This is used when it is required to alter a row on the drum in situ, that is to read it, alter it, and write it back in the same position. It is very similar to φ2 and differs only in the case where resetting takes place. In this case the active pages p, p+1, ..., P are written back to their corresponding sectors before transferring the last sector S to page p (or sector S+1 in the special case T = 31 mod 32). The parameters a, i, n play the same roles as in φ2.
As it turned out, only one of the matrix operations required this type of transfer, namely, the reduction process as applied to the right-hand sides in matrix division, and even here it can be dispensed with by using separate READ and WRITE windows (see next section). It is the WRITE operation which is more frequently used owing to the fact that the matrix Autocode instructions are of the 3-address code variety, namely AθB → C, where C is usually distinct from either A or B.

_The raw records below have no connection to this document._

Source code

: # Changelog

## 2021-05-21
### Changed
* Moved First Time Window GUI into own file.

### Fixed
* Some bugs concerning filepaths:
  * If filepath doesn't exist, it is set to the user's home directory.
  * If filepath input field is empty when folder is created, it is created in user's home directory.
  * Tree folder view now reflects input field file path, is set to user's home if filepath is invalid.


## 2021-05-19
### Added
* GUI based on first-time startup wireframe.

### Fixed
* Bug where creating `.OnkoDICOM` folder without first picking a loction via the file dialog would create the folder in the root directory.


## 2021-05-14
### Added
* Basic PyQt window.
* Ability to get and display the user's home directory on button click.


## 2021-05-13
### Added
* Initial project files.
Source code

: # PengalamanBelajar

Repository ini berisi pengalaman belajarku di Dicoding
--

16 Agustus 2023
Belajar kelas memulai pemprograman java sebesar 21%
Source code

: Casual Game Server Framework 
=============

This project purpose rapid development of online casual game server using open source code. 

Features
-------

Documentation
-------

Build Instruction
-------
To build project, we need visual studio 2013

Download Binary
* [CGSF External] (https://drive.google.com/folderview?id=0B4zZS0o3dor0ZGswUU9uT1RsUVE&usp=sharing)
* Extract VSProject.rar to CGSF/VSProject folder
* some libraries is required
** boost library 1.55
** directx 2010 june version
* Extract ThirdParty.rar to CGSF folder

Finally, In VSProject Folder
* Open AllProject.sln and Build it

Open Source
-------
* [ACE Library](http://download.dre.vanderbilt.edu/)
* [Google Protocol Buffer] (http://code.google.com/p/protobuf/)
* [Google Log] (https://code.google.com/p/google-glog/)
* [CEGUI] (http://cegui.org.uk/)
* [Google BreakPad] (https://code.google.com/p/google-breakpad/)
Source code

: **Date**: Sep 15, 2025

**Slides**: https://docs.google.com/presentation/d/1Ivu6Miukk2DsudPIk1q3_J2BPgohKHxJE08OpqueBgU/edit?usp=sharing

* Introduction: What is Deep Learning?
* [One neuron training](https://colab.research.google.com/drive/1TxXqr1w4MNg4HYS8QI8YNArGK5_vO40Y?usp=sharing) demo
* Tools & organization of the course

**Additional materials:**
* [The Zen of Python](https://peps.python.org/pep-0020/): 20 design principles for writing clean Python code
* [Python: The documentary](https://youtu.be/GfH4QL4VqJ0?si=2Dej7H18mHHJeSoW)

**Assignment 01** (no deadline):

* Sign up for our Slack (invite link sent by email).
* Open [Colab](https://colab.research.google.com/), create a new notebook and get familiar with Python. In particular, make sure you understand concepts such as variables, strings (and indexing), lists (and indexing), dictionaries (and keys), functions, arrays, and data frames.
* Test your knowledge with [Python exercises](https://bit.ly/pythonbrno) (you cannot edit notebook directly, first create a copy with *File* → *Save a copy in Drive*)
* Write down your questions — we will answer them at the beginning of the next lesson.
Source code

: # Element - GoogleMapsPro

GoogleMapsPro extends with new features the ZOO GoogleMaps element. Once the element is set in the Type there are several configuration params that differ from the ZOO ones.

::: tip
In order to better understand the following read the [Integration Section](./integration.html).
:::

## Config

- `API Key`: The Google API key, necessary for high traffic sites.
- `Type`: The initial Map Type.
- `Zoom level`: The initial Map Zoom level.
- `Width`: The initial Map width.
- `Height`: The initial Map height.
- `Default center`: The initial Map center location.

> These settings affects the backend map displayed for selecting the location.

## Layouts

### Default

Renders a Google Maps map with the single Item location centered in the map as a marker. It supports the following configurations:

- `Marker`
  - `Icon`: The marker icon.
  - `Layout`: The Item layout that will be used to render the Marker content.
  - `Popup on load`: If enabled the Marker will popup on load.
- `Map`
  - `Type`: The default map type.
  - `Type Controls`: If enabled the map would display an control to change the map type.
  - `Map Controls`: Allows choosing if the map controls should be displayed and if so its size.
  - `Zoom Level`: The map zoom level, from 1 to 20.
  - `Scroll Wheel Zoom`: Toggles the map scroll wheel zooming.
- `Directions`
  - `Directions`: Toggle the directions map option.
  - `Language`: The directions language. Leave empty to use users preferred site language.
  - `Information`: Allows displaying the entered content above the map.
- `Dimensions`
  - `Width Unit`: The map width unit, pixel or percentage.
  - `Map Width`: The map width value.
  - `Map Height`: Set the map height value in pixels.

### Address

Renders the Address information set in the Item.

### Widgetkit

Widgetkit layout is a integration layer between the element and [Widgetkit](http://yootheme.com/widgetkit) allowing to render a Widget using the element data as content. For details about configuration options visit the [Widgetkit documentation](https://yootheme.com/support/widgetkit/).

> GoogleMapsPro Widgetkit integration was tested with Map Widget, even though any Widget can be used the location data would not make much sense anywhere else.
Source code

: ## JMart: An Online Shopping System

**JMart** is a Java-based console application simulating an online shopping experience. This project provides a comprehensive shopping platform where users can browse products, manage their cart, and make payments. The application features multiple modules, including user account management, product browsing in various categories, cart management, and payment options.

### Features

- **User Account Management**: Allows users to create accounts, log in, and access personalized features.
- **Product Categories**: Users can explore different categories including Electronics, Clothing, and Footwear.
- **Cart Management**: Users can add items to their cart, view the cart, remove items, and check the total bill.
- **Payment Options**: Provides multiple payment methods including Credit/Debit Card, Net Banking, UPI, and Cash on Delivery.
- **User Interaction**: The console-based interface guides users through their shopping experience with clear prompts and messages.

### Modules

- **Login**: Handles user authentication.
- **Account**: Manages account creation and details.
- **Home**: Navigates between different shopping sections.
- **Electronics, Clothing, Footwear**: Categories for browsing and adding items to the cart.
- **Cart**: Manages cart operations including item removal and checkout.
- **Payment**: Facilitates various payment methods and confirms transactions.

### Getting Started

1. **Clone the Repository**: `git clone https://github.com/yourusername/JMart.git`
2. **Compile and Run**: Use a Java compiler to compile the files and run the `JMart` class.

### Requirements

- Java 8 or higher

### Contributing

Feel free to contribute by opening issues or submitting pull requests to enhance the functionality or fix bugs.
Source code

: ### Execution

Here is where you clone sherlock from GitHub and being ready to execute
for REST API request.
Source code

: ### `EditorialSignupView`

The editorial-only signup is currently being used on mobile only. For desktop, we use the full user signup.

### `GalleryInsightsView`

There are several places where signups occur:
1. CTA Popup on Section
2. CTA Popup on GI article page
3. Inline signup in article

Like the previous operations this is intended to be used following a φ1 or another φ4 operation. The effect is to prepare to write the next n words on to the drum. The mechanism is as follows. Immediately after a φ1 operation the code word and index are adjusted as follows:
| p | S |
|---|---|
| p | T + n |
where i = T+1.
(except in the special case T= 31 and n = 129, which is dealt with below). Material destined for the next n locations on the drum can then be placed in the corresponding locations of the window, xi, x(i+1), etc.
Subsequently applications cause the code word to be adjusted in a similar fashion until the case T + n ≥ 160 occurs. Two possibilities then arise, depending on whether or not T is the last location of a page, i.e. T = 31 mod 32. If not the active pages p, p+1, etc., are written on to sectors S, S+1, etc., stopping short of the page containing the location T, outstanding elements being copied across to the corresponding locations on the first page. The code word and index in this case become
| p | S+[T/32] |
|---|---|
| p | (T mod 32) + n |
where i = (T mod 32) + 1.
If T = 31 mod 32, then all the pages p, p+11, ..., p+[T/32] are transferred to their corresponding sectors.
In this case the code word and index become
| p | S+[T/32]+1 |
|---|---|
| p | n-1 |
where i = 0.
The operation can be used to write successive rows of a matrix on to the drum.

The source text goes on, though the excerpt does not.